What to produce:
Return every record below exactly as written, omitting any pictures.
^^^^
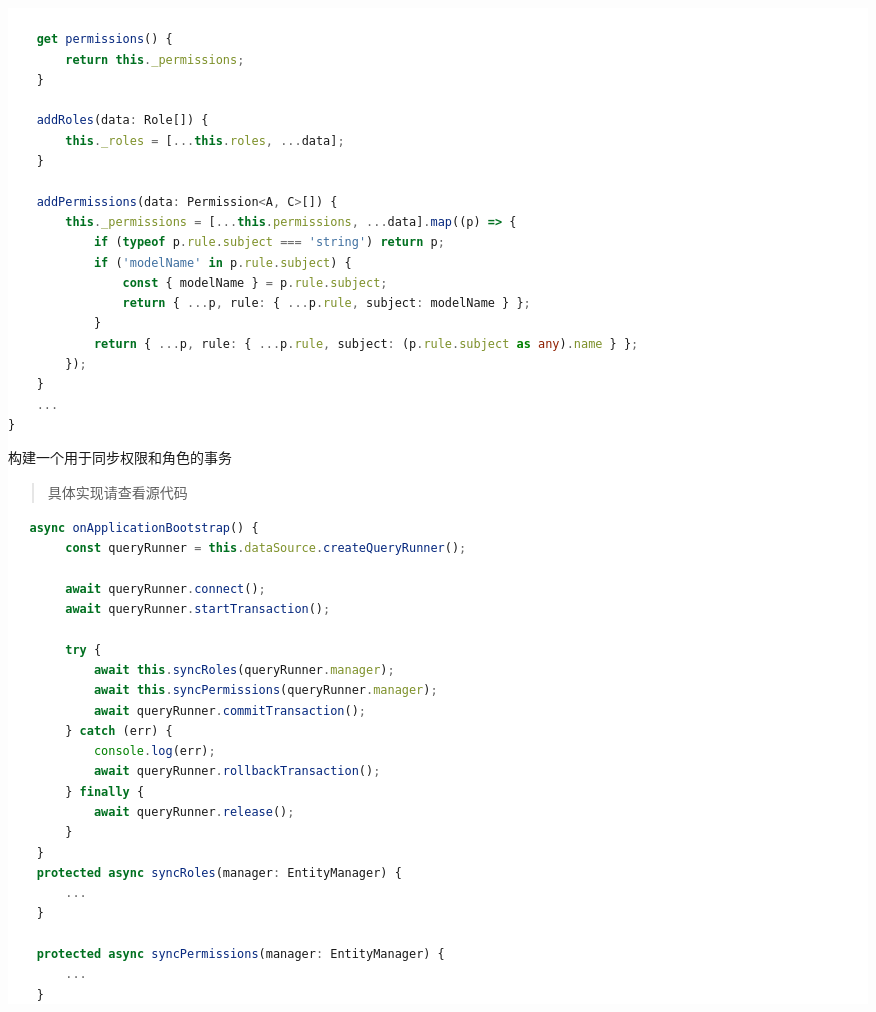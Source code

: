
```typescript

    get permissions() {
        return this._permissions;
    }

    addRoles(data: Role[]) {
        this._roles = [...this.roles, ...data];
    }

    addPermissions(data: Permission<A, C>[]) {
        this._permissions = [...this.permissions, ...data].map((p) => {
            if (typeof p.rule.subject === 'string') return p;
            if ('modelName' in p.rule.subject) {
                const { modelName } = p.rule.subject;
                return { ...p, rule: { ...p.rule, subject: modelName } };
            }
            return { ...p, rule: { ...p.rule, subject: (p.rule.subject as any).name } };
        });
    }
    ...
}
```



构建一个用于同步权限和角色的事务

> 具体实现请查看源代码

```typescript
   async onApplicationBootstrap() {
        const queryRunner = this.dataSource.createQueryRunner();

        await queryRunner.connect();
        await queryRunner.startTransaction();

        try {
            await this.syncRoles(queryRunner.manager);
            await this.syncPermissions(queryRunner.manager);
            await queryRunner.commitTransaction();
        } catch (err) {
            console.log(err);
            await queryRunner.rollbackTransaction();
        } finally {
            await queryRunner.release();
        }
    }
    protected async syncRoles(manager: EntityManager) {
        ...
    }

    protected async syncPermissions(manager: EntityManager) {
        ...
    }
```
^^^^
Your solution:
Source code

:
```typescript

    get permissions() {
        return this._permissions;
    }

    addRoles(data: Role[]) {
        this._roles = [...this.roles, ...data];
    }

    addPermissions(data: Permission<A, C>[]) {
        this._permissions = [...this.permissions, ...data].map((p) => {
            if (typeof p.rule.subject === 'string') return p;
            if ('modelName' in p.rule.subject) {
                const { modelName } = p.rule.subject;
                return { ...p, rule: { ...p.rule, subject: modelName } };
            }
            return { ...p, rule: { ...p.rule, subject: (p.rule.subject as any).name } };
        });
    }
    ...
}
```



构建一个用于同步权限和角色的事务

> 具体实现请查看源代码

```typescript
   async onApplicationBootstrap() {
        const queryRunner = this.dataSource.createQueryRunner();

        await queryRunner.connect();
        await queryRunner.startTransaction();

        try {
            await this.syncRoles(queryRunner.manager);
            await this.syncPermissions(queryRunner.manager);
            await queryRunner.commitTransaction();
        } catch (err) {
            console.log(err);
            await queryRunner.rollbackTransaction();
        } finally {
            await queryRunner.release();
        }
    }
    protected async syncRoles(manager: EntityManager) {
        ...
    }

    protected async syncPermissions(manager: EntityManager) {
        ...
    }
```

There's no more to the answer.